Comme ça fait beaucoup, j'ai demander aux élèves de comprendre au moins une de ces quatre sémantiques (avec la promesse que si je leur demandais d'en appliquer une dans un exercice, n'importe laquelle permettrait de résoudre l'exercice).

Là je suis plutôt content parce que je crois que ça a été assez bien compris : je veux dire, ils ont compris l'intérêt d'étudier des sémantiques (le concept général), ça les a effectivement éclairé sur le sens de la logique intuitionniste (au moins sur la possibilité que ¬¬P ne soit pas la même chose que P), et ils ont généralement compris au moins un petit peu deux-trois de ces sémantiques.

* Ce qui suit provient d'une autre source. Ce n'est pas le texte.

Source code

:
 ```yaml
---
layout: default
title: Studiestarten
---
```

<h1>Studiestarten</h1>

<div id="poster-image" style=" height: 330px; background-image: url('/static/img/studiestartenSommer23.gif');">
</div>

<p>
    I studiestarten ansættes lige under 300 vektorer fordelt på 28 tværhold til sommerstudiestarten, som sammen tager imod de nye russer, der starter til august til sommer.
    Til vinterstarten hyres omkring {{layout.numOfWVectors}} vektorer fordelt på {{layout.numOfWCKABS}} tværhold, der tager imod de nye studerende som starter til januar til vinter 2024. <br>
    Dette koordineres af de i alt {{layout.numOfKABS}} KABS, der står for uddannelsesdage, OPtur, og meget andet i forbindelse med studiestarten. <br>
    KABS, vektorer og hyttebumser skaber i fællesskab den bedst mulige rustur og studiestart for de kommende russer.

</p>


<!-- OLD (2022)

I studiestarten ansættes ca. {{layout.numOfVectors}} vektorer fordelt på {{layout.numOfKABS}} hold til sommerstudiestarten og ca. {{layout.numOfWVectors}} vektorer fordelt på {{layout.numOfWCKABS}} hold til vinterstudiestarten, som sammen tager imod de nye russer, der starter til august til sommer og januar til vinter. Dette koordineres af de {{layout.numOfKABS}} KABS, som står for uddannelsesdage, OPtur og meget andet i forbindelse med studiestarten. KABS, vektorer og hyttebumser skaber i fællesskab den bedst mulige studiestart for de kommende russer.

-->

C'est clairement la sémantique des ouverts qui leur a le plus « parlé » (elle est sympa parce qu'elle permet de faire des dessins qui montrent rapidement que tel ou tel énoncé est ou n'est pas démontrable, et parce que ça relie à des notions de maths qu'ils maîtrisent à peu près — même s'il faut quand même nuancer en soulignant que les ouverts de ℝ sont en fait beaucoup plus subtils que ce qu'on imagine en sortant de prépa ; et comme elle est complète, on a la garantie qu'on peut toujours s'en servir). La sémantique de TarskiKripke m'a semblé avoir été assez bien compris aussi, même si j'ai peut-être dû passer un peu trop de temps à faire des exemples. La réalisabilité propositionnelle a sans doute été moins bien comprise, mais je pense que grâce à ce qu'on avait vu sur Curry-Howard ils n'étaient pas complètement perdus non plus (je n'ai pas insisté trop longuement, mais j'ai quand même donné l'exemple de la formule de Ceitin pour montrer la non-complétude, et je pense que certains étaient intéressés). La sémantique de Medvedev n'était sans doute pas utile, mais je ne me suis pas appesanti dessus donc ce n'est pas grave.

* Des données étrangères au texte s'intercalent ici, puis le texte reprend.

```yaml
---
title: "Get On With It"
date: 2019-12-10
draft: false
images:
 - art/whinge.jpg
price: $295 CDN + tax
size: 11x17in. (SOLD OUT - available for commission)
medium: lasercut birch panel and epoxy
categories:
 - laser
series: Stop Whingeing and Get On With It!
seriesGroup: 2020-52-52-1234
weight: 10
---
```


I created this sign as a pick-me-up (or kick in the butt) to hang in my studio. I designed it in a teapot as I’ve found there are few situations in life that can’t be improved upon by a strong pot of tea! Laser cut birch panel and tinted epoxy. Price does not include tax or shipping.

✱ Enfin, j'ai terminé cette deuxième grande partie du cours en décrivant l'algorithme de Hindley-Milner pour l'inférence de type sur les termes du λ-calcul, parce que ça me semblait important d'expliquer un peu « ce que fait » OCaml (ou Haskell) dans la partie la plus simple de son système de typage. J'ai un peu parlé du problème du polymorphisme du let et de la restriction de valeur, mais sans entrer dans le moindre détail.

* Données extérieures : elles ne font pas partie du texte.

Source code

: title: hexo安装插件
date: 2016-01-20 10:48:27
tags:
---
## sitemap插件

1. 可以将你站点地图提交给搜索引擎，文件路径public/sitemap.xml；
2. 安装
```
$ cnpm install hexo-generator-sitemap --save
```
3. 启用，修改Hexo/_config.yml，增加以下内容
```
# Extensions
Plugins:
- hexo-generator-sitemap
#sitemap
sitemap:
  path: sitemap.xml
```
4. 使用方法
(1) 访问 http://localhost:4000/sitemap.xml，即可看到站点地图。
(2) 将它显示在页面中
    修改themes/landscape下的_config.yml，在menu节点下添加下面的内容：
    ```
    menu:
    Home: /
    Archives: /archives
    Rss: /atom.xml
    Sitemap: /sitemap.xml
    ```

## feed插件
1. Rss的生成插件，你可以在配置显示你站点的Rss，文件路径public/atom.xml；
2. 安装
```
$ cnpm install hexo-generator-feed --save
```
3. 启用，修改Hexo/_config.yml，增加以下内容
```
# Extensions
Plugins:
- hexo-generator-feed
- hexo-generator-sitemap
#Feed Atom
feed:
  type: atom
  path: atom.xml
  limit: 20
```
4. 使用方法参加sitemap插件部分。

③ Introduction aux quantificateurs

✱ Après la grande partie sur la calculabilité et la grande partie sur le typage simple / logique propositionnelle, j'ai faut une troisième partie, beaucoup plus petite, sur les quantificateurs. Là il ne s'agissait clairement pas d'entrer dans autant de détails, mais juste de donner un aperçu du sujet.

J'ai donc commencé par expliquer assez informellement le sens de ‘∀’ et ‘∃’ du point de vue de la théorie des types (types produits paramétrés et types sommes paramétrés) et leurs règles d'introduction et d'élimination, et par évoquer très sommairement quelques unes des complications qui se posent et quelques unes des formes de quantifications qu'on peut admettre ou ne pas admettre (en gros, les axes du cube de Barendregt).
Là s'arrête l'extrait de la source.